The Hi-FlowTM Sampler is a portable device developed by GRI to measure emission rates from individual leaking equipment components. It provides very accurate measurements (i.e., to within ±10 to 15 percent) with minimal effort, facilitates the use of simplified screening techniques resulting in reduced leak-detection costs, and perhaps most importantly, it provides the type and quality of information needed to properly evaluate and prioritize individual repair opportunities. The technology has proven to be a useful tool in the control of fugitive emissions at gas transmission facilities in both the U.S. and Canada. The benefits achieved through reduced methane losses have consistently justified the cost of applying the technology. The current study has been undertaken to evaluate the benefits of applying the technology at upstream gas production and processing facilities. The uncertainty is primarily related to potential sectorial differences in average leak rates, frequencies, repair costs, economies of scale, and the overall economics of the available repair opportunities.
To evaluate the merits of conducting leak detection and repair programs enhanced by use of the Hi-FlowTM Sampler at upstream gas facilities, a demonstration program was conducted at two sites: a large gas-gathering compressor station, and a deep-cut liquids extraction plant. Both of these are sweet facilities located in northern Alberta. The work at the first site was conducted during the period of August 30 to September 1, 1999 by Indaco Air Quality Services, Inc. The second site was surveyed by Clearstone Engineering Ltd during the period of October 3 to 8, 1999.
While the primary focus was on fugitive equipment leaks and the use of the Hi-FlowTM Sampler to help identify cost-effective repair opportunities, an effort was also made to generally identify and evaluate all potential methane control opportunities at the selected sites. This included determining emission rates from vents using direct measurement techniques. Additionally, flare rates at one site were determined through a combination of measurement and estimation techniques. All cost/price data presented throughout this report are expressed in Canadian dollars.

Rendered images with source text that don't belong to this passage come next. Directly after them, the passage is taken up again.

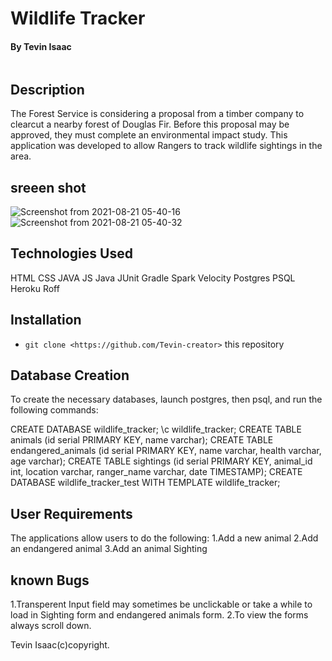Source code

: # Wildlife Tracker
#### By **Tevin Isaac**

![]()
## Description
The Forest Service is considering a proposal from a timber company to clearcut a nearby forest of Douglas Fir. Before this proposal may be approved, they must complete an environmental impact study. This application was developed to allow Rangers to track wildlife sightings in the area.

## sreeen shot
![Screenshot from 2021-08-21 05-40-16](https://user-images.githubusercontent.com/81568615/130308171-3187826f-474b-46a8-91f1-03f94d21e889.png)
![Screenshot from 2021-08-21 05-40-32](https://user-images.githubusercontent.com/81568615/130308210-6749d5cc-483f-40d1-a992-e45cbe9c954a.png)


##  Technologies Used
HTML
CSS
JAVA
JS
Java
JUnit
Gradle
Spark
Velocity
Postgres
PSQL
Heroku
Roff

## Installation
* `git clone <https://github.com/Tevin-creator>` this repository


## Database Creation
To create the necessary databases, launch postgres, then psql, and run the following commands:

CREATE DATABASE wildlife_tracker;
\c wildlife_tracker;
CREATE TABLE animals (id serial PRIMARY KEY, name varchar);
CREATE TABLE endangered_animals (id serial PRIMARY KEY, name varchar, health varchar, age varchar);
CREATE TABLE sightings (id serial PRIMARY KEY, animal_id int, location varchar, ranger_name varchar, date TIMESTAMP);
CREATE DATABASE wildlife_tracker_test WITH TEMPLATE wildlife_tracker;

## User Requirements
The applications allow users to do the following:
1.Add a new animal
2.Add an endangered animal
3.Add an animal Sighting

## known Bugs
1.Transperent Input field may sometimes be unclickable or take a while to load in Sighting form and endangered animals form.
2.To view the forms always  scroll down.

Tevin Isaac(c)copyright.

Total gas losses determined for the two facilities amount to 2 997 x 103 m3/y or $0.318 million dollars annually based on a gas price of $2.80/GJ (i.e., 47 percent by the compressor station and 53 percent by the extraction plant). It is estimated that approximately 90 percent of these emissions would be economical to control, and the avoided losses would have a net present value of 1.41 million dollars. Venting and flaring control opportunities contributed the majority of the economical-to-reduce gas losses at both facilities (i.e., 98 and 99 percent, respectively), with the rest coming from leak control opportunities. The low contribution due to fugitive equipment leaks reflects the fact both facilities were relatively tight; they had average leak rates generally well below the corresponding industry averages.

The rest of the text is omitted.